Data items
---
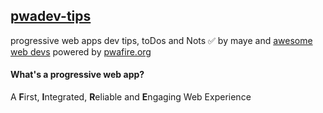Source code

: ## [pwadev-tips]()

progressive web apps dev tips, toDos and Nots ✅ by maye and [awesome web devs]() powered by [pwafire.org]()

#### What's a progressive web app?

A **F**irst, **I**ntegrated, **R**eliable and **E**ngaging Web Experience

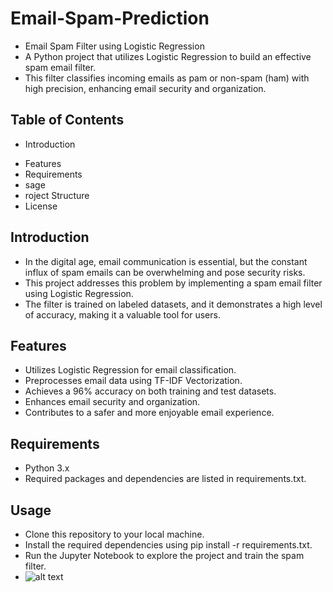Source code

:# Email-Spam-Prediction
* Email Spam Filter using Logistic Regression
* A Python project that utilizes Logistic Regression to build an effective spam email filter.
*  This filter classifies incoming emails as pam or non-spam (ham) with high precision, enhancing email security and organization.

## Table of Contents
 *  Introduction
 -  Features
 -  Requirements
 -  sage
 -  roject Structure
 -  License

## Introduction
* In the digital age, email communication is essential, but the constant influx of spam emails can be overwhelming and pose security risks. 
* This project addresses this problem by implementing a spam email filter using Logistic Regression.
* The filter is trained on labeled datasets, and it demonstrates a high level of accuracy, making it a valuable tool for users.

## Features
* Utilizes Logistic Regression for email classification.
* Preprocesses email data using TF-IDF Vectorization.
* Achieves a 96% accuracy on both training and test datasets.
* Enhances email security and organization.
* Contributes to a safer and more enjoyable email experience.
## Requirements
- Python 3.x
- Required packages and dependencies are listed in requirements.txt.
## Usage
- Clone this repository to your local machine.
- Install the required dependencies using pip install -r requirements.txt.
- Run the Jupyter Notebook to explore the project and train the spam filter.
- ![alt text](https://th.bing.com/th/id/OIP.rvSWtRd_oPRTwDoTCmkP5gHaE8?w=4608&h=3072&rs=1&pid=ImgDetMain)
---
__TASK DETAILS__. What the response needs is every entry, repeated exactly, and none of the pictures.

__ANSWER SPACE__.
Source code

: ## [pwadev-tips]()

progressive web apps dev tips, toDos and Nots ✅ by maye and [awesome web devs]() powered by [pwafire.org]()

#### What's a progressive web app?

A **F**irst, **I**ntegrated, **R**eliable and **E**ngaging Web Experience

Source code

:# Email-Spam-Prediction
* Email Spam Filter using Logistic Regression
* A Python project that utilizes Logistic Regression to build an effective spam email filter.
*  This filter classifies incoming emails as pam or non-spam (ham) with high precision, enhancing email security and organization.

## Table of Contents
 *  Introduction
 -  Features
 -  Requirements
 -  sage
 -  roject Structure
 -  License

## Introduction
* In the digital age, email communication is essential, but the constant influx of spam emails can be overwhelming and pose security risks. 
* This project addresses this problem by implementing a spam email filter using Logistic Regression.
* The filter is trained on labeled datasets, and it demonstrates a high level of accuracy, making it a valuable tool for users.

## Features
* Utilizes Logistic Regression for email classification.
* Preprocesses email data using TF-IDF Vectorization.
* Achieves a 96% accuracy on both training and test datasets.
* Enhances email security and organization.
* Contributes to a safer and more enjoyable email experience.
## Requirements
- Python 3.x
- Required packages and dependencies are listed in requirements.txt.
## Usage
- Clone this repository to your local machine.
- Install the required dependencies using pip install -r requirements.txt.
- Run the Jupyter Notebook to explore the project and train the spam filter.
- ![alt text](https://th.bing.com/th/id/OIP.rvSWtRd_oPRTwDoTCmkP5gHaE8?w=4608&h=3072&rs=1&pid=ImgDetMain)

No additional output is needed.